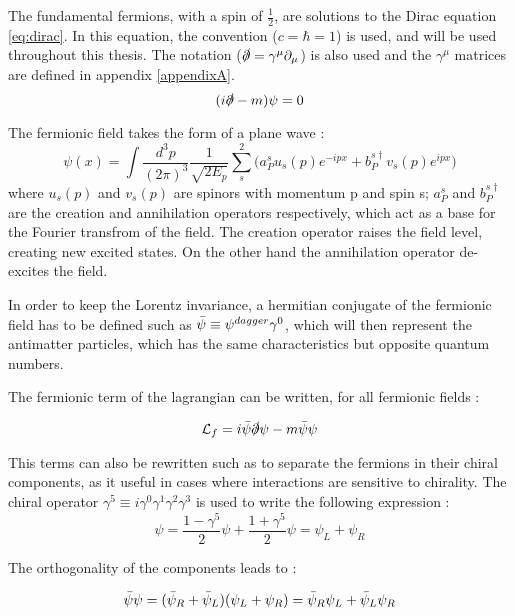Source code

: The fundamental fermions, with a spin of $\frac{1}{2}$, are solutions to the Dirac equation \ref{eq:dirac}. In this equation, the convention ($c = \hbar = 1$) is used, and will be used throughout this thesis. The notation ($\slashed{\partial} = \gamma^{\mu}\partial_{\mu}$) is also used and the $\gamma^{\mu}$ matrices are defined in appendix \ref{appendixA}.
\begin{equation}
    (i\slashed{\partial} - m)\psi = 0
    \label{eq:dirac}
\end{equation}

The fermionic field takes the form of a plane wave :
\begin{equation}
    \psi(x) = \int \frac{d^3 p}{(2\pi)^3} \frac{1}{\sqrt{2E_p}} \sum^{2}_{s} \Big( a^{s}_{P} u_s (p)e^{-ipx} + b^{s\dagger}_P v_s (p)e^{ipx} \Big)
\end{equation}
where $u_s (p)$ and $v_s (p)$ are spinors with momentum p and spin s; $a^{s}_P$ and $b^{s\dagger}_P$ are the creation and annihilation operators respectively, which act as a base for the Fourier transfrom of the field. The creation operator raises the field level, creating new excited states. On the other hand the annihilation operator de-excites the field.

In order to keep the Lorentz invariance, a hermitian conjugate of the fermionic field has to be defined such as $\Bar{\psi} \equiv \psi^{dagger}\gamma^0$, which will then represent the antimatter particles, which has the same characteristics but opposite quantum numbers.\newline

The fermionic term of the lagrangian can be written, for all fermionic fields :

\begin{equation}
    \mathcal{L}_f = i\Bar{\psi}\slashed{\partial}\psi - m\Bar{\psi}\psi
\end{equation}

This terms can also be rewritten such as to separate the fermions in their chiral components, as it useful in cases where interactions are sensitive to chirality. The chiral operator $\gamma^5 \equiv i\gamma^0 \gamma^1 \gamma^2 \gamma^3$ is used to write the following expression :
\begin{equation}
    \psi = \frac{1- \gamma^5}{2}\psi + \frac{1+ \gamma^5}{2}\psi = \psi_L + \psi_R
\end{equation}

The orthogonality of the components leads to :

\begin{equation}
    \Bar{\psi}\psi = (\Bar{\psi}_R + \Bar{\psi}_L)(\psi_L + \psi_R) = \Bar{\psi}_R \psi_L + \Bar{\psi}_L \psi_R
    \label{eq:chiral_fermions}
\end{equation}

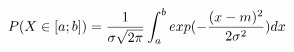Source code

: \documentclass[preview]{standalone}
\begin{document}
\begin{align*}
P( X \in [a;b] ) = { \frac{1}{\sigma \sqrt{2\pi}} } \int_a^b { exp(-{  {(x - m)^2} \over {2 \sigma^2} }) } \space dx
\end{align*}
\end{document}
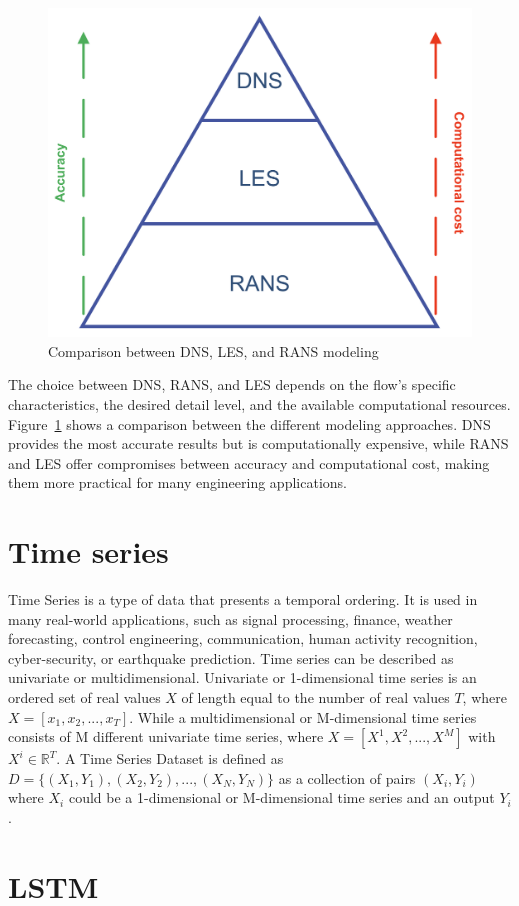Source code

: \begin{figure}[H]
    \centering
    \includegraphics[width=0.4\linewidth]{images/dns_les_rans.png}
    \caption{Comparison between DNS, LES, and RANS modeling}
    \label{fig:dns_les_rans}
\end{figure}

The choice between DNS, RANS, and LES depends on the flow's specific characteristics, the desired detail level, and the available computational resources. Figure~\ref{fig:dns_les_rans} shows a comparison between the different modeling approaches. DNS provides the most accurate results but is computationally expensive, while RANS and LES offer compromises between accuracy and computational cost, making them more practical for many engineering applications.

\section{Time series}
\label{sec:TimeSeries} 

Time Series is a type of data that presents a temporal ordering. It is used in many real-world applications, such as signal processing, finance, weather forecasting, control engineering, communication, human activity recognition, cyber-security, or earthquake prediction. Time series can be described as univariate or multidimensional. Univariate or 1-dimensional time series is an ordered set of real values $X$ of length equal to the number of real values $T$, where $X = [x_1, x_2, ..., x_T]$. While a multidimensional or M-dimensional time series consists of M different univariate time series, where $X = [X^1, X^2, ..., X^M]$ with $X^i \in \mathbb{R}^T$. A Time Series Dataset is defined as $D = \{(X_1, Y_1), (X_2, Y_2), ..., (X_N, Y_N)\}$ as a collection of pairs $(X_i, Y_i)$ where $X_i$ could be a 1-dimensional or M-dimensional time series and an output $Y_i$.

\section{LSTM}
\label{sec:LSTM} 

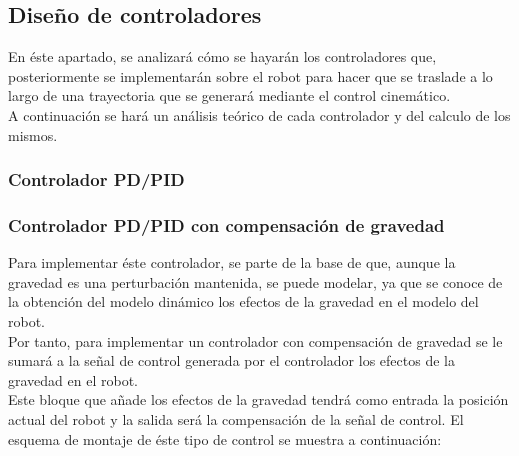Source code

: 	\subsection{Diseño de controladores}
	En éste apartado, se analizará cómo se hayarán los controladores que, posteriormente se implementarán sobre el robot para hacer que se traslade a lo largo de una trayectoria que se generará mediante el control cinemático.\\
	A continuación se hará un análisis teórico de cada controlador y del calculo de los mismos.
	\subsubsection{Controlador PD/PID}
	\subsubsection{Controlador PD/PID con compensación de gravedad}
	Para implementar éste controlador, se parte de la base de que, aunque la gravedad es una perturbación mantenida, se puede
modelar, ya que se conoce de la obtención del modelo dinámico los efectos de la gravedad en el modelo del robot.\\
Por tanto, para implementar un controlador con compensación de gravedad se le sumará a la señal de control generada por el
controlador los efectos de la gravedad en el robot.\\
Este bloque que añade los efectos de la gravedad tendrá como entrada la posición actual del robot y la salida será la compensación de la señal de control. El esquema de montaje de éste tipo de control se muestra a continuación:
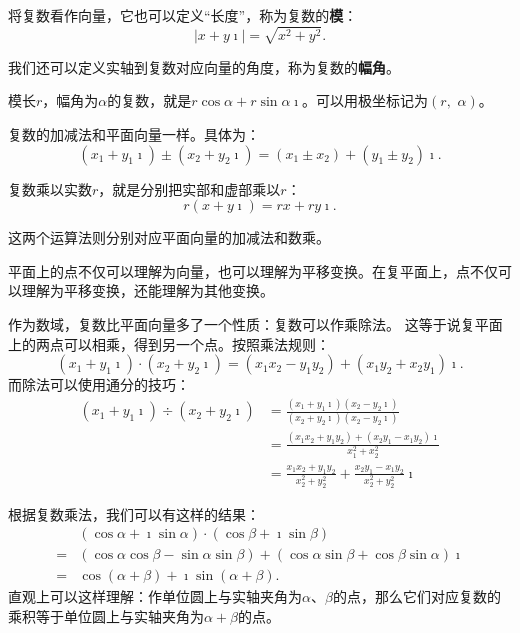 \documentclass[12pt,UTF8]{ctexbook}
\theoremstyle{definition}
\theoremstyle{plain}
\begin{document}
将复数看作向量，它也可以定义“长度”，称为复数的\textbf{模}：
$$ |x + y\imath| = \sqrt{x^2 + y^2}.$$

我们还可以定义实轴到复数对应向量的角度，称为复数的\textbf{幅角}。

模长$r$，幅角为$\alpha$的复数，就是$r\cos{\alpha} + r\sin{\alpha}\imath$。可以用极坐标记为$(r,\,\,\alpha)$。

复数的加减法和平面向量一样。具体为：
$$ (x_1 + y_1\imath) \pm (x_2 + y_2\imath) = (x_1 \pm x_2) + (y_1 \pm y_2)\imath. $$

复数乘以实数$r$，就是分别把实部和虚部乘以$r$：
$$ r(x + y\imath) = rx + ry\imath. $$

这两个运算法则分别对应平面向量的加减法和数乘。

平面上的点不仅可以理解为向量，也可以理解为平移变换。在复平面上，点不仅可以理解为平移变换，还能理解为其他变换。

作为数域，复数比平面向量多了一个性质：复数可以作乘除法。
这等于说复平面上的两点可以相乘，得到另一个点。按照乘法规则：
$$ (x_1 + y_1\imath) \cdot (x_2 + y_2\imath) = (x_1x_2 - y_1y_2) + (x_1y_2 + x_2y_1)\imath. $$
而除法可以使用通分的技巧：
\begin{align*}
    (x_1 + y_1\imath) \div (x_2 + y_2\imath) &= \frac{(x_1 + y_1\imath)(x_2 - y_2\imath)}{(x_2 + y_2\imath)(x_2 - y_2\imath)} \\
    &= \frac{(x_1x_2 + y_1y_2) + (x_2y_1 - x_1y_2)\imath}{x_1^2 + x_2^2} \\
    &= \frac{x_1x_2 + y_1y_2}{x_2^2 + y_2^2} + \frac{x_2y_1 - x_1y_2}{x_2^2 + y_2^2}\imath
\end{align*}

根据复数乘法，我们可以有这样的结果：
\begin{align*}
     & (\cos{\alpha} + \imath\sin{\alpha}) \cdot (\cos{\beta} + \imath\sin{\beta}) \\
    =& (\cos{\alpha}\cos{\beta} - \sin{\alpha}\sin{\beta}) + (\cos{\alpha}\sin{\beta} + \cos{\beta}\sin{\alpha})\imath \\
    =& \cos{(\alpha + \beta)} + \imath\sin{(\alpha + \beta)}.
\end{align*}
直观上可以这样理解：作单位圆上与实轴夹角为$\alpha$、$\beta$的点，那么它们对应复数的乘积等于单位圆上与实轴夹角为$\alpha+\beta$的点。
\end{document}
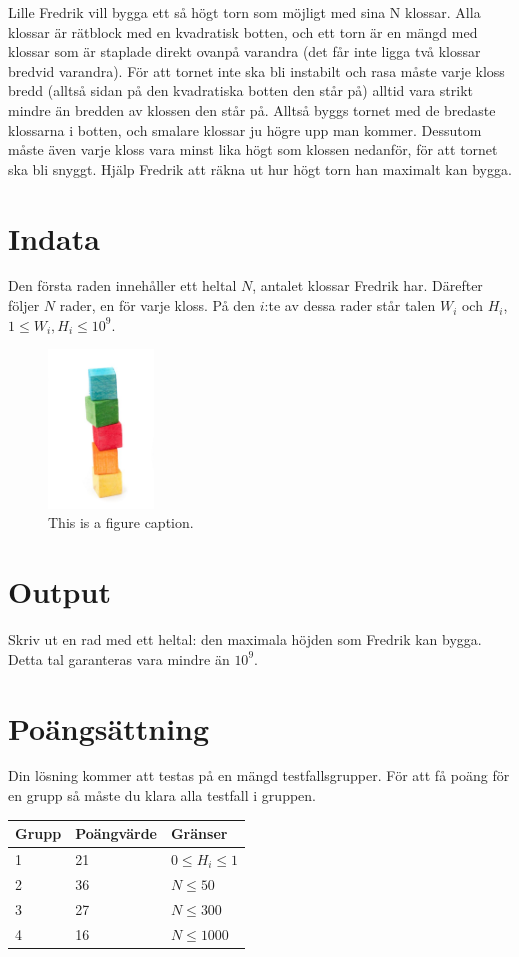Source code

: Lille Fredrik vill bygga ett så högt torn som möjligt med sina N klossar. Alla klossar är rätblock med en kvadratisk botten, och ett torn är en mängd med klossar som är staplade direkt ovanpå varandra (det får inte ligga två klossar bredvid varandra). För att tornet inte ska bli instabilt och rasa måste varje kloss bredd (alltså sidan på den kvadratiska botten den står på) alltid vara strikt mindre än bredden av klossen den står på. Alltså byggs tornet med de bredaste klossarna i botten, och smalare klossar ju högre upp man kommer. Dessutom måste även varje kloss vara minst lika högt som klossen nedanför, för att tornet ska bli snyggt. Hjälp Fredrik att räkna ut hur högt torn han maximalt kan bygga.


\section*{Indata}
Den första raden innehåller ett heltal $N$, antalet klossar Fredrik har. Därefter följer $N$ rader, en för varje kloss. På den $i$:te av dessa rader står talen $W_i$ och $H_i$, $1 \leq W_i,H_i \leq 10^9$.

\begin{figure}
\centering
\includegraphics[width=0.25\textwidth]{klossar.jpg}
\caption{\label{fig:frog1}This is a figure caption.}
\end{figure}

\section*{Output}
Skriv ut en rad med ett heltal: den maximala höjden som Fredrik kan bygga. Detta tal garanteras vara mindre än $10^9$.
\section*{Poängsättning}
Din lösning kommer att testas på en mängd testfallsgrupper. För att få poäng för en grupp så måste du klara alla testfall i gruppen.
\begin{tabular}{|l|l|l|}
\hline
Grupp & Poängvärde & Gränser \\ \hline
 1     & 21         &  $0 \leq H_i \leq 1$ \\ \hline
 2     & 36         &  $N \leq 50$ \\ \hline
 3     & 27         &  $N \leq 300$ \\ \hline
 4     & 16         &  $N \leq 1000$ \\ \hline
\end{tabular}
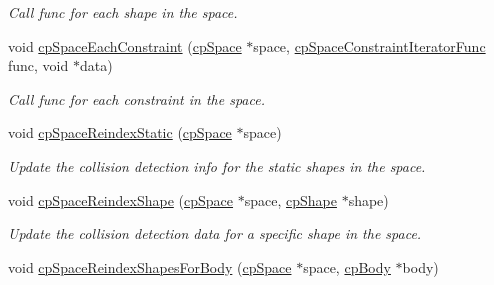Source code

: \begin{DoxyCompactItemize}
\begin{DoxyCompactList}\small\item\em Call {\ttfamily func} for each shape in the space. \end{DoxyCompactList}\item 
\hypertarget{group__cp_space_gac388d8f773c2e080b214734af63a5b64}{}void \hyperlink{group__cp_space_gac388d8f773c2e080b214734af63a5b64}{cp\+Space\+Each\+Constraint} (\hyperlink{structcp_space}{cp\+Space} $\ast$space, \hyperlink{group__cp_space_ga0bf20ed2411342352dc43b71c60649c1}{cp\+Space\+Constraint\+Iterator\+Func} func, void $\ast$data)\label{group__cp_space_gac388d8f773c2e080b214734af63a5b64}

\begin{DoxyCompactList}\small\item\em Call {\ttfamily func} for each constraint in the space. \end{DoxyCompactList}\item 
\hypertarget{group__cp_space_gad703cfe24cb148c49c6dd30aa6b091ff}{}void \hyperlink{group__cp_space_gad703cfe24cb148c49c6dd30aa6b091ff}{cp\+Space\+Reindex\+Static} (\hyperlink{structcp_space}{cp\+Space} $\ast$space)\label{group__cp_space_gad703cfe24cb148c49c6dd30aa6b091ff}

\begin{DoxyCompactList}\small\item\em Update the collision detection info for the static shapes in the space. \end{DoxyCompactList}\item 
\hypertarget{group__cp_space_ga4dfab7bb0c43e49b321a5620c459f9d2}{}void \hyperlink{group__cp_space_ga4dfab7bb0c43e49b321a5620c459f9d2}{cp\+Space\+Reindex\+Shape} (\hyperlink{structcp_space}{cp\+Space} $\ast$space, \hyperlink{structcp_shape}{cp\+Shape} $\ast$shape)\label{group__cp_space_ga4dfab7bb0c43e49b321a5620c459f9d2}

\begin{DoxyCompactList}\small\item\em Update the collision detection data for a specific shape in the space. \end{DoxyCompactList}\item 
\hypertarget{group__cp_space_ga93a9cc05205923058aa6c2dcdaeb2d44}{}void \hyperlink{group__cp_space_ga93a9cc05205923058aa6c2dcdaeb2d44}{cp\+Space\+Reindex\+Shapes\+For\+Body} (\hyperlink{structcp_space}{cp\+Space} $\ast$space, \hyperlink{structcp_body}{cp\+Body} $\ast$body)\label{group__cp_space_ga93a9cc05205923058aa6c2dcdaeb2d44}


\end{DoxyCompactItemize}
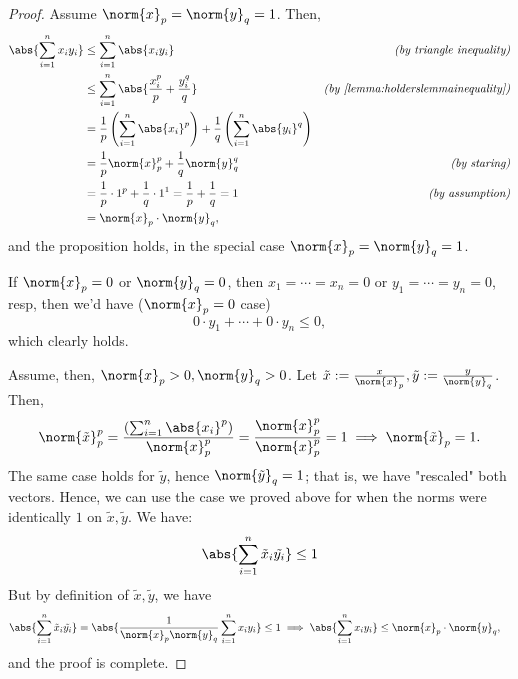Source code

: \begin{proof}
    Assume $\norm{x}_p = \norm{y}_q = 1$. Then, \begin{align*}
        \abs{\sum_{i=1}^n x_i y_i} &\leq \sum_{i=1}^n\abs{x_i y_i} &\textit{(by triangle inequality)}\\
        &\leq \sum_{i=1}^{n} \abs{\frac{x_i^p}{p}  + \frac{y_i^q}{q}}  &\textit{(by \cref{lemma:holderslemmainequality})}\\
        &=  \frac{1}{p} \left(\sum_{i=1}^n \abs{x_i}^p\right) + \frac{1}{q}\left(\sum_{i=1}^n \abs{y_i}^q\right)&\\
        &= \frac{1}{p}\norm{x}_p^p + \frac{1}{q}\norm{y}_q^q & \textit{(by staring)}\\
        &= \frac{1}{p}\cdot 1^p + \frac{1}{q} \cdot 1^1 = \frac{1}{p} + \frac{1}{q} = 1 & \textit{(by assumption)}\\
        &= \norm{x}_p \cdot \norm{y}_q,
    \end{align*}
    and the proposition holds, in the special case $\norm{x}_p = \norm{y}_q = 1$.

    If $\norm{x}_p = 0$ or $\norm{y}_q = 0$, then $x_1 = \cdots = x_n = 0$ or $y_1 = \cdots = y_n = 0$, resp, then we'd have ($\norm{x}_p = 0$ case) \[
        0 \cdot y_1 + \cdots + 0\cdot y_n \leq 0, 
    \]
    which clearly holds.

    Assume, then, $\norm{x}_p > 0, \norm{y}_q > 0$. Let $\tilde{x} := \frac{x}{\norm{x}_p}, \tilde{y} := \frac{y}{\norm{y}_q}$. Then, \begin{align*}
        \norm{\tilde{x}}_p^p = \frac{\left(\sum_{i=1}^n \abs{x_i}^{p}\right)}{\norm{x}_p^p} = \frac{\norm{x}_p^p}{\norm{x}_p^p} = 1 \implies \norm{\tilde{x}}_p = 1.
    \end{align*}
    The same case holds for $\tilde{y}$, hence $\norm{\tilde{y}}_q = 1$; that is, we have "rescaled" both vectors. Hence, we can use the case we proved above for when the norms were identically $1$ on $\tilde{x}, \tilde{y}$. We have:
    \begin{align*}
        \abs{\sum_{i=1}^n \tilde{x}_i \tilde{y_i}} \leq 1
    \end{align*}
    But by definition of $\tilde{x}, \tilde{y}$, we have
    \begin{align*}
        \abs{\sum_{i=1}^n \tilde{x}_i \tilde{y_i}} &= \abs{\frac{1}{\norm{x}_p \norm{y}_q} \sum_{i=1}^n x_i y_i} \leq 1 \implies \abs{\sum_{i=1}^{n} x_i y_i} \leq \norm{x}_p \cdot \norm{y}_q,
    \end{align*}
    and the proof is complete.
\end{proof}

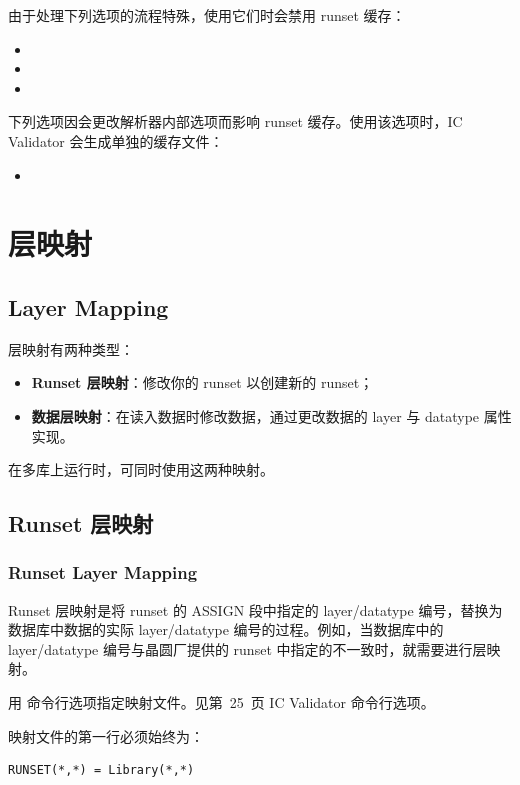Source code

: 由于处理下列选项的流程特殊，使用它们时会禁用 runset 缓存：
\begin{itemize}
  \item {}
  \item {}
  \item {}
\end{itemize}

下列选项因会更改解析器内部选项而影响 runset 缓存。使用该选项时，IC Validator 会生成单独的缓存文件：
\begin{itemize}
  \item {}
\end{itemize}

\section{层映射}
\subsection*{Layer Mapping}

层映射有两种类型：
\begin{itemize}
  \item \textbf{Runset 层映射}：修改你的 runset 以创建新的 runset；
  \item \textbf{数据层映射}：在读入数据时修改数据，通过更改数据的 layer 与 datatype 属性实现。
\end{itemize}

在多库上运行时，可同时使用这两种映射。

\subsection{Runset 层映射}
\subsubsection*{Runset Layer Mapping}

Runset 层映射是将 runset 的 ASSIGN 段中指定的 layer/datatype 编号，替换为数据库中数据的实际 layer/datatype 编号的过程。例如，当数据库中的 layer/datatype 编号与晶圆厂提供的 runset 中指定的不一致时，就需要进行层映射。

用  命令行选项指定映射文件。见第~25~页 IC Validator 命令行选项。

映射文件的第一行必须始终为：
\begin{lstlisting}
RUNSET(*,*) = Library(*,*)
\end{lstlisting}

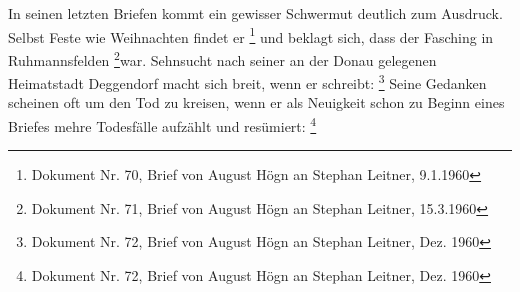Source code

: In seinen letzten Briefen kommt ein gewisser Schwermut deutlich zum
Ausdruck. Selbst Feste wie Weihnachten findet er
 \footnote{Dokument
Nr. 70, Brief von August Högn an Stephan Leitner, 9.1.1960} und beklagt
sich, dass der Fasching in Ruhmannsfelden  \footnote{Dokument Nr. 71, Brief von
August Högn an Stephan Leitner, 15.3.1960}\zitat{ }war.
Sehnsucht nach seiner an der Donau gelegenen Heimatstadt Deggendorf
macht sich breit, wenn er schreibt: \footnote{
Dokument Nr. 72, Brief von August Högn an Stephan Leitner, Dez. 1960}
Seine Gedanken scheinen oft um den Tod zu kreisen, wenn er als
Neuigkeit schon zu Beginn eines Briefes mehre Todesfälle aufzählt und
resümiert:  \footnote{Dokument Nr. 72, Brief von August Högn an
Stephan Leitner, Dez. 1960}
◇ ◇ ◇ ◇ ◇
**Work to be completed**: After locating the line containing "Seine Gedanken scheinen", give that line and every later line of the listing again exactly, up to and including the last.

**Solution for this problem**:
Seine Gedanken scheinen oft um den Tod zu kreisen, wenn er als
Neuigkeit schon zu Beginn eines Briefes mehre Todesfälle aufzählt und
resümiert:  \footnote{Dokument Nr. 72, Brief von August Högn an
Stephan Leitner, Dez. 1960}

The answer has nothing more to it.